Start of Supplied material

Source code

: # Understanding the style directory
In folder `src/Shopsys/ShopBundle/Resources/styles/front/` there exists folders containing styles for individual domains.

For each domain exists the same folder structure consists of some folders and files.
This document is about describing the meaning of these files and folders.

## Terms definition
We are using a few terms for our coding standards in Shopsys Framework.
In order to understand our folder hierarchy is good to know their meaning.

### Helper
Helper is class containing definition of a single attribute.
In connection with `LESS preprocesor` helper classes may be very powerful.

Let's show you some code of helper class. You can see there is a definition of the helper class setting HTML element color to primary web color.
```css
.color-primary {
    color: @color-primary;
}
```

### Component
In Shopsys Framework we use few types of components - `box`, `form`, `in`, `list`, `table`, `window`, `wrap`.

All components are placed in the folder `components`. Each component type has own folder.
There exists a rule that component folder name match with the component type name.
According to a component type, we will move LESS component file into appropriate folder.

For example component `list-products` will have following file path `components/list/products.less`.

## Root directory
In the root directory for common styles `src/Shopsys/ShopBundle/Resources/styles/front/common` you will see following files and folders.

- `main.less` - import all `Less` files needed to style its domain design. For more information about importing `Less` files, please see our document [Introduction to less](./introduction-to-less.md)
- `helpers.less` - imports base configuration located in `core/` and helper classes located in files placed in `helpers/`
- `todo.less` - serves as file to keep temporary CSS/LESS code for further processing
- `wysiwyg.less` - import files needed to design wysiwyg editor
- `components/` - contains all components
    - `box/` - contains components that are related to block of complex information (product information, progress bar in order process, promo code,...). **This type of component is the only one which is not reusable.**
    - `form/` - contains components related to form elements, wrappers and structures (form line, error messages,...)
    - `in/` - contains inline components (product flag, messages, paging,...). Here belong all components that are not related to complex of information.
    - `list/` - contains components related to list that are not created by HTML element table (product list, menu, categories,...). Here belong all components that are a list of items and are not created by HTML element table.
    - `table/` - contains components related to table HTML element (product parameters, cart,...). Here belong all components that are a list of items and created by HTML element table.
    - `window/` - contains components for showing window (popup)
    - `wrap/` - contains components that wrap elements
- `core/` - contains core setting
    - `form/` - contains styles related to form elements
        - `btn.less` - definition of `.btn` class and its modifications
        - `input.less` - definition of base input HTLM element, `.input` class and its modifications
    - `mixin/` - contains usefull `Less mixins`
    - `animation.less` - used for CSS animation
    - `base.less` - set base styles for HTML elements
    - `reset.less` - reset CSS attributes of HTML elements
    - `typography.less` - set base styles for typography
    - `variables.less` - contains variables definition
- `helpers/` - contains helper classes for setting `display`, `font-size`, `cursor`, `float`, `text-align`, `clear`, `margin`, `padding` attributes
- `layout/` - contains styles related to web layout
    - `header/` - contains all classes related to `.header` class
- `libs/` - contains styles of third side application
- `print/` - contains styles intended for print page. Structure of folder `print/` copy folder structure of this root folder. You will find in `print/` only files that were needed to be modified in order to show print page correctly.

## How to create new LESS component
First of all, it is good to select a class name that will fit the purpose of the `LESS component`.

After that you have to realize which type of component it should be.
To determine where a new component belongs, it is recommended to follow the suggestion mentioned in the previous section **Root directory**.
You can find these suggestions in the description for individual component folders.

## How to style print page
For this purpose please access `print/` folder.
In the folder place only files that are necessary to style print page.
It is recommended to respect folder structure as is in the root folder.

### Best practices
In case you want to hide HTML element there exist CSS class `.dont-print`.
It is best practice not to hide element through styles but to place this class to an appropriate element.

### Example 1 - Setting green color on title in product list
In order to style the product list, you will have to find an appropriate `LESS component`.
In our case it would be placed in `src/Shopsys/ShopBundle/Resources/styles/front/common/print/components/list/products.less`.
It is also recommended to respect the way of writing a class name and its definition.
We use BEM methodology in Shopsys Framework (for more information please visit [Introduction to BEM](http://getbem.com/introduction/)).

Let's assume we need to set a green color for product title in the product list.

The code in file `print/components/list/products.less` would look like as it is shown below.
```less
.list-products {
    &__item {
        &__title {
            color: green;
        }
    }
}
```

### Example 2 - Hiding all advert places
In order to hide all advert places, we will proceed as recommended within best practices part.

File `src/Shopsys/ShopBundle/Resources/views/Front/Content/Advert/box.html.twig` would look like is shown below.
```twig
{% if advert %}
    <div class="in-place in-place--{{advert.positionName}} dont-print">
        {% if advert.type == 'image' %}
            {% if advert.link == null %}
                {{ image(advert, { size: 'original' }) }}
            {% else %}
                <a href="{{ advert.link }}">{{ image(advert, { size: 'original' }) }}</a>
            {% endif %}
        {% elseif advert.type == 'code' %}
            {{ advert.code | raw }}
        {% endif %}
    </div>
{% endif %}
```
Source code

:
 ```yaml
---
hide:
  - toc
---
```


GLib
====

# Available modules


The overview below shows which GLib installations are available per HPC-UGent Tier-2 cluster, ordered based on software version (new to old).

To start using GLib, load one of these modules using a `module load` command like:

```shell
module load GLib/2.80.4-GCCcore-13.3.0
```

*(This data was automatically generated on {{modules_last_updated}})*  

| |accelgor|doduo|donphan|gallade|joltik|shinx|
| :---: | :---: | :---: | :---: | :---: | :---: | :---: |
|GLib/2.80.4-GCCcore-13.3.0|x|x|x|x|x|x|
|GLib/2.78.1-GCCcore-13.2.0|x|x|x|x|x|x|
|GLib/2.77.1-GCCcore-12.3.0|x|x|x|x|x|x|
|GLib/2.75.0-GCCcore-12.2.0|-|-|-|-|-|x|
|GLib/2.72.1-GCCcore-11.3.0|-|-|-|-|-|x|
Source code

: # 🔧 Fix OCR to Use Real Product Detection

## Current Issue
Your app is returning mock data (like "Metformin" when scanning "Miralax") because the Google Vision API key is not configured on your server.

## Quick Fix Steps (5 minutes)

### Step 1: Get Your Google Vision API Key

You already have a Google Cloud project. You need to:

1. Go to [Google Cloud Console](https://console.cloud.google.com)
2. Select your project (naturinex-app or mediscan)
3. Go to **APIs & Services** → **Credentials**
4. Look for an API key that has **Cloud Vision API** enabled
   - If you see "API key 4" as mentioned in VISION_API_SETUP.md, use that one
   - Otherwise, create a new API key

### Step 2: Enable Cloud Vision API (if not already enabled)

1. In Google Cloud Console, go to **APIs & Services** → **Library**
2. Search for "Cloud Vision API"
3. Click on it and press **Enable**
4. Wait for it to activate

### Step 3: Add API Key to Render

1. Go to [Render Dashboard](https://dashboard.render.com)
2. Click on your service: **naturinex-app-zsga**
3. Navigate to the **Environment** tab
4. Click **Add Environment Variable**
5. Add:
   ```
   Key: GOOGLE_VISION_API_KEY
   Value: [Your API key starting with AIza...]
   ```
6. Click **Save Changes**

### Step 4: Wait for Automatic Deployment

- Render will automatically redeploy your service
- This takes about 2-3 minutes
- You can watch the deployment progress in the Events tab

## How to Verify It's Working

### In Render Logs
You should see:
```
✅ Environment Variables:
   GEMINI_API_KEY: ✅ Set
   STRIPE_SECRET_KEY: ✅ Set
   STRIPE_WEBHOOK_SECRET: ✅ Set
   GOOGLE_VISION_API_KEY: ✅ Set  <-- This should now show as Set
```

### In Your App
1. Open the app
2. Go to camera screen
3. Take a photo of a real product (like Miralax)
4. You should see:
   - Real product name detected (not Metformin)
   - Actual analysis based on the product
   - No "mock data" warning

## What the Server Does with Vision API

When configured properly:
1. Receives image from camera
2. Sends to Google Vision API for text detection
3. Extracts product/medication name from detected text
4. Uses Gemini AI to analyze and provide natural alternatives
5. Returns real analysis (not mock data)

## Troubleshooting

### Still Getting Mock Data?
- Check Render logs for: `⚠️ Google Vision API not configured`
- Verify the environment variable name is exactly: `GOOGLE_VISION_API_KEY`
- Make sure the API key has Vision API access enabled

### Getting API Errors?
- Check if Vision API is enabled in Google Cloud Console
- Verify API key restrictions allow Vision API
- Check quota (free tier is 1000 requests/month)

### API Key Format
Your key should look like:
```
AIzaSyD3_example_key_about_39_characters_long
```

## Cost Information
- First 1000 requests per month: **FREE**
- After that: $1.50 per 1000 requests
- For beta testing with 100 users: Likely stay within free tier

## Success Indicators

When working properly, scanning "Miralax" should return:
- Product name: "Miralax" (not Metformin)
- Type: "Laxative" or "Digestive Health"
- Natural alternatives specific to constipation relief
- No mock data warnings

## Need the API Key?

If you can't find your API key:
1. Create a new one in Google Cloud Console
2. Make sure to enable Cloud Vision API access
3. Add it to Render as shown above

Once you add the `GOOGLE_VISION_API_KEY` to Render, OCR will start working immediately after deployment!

End of Supplied material

• Required action: Look through the records for the string "configured". Copy every line that has it.

• Exercise result:
Your app is returning mock data (like "Metformin" when scanning "Miralax") because the Google Vision API key is not configured on your server.
When configured properly:
- Check Render logs for: `⚠️ Google Vision API not configured`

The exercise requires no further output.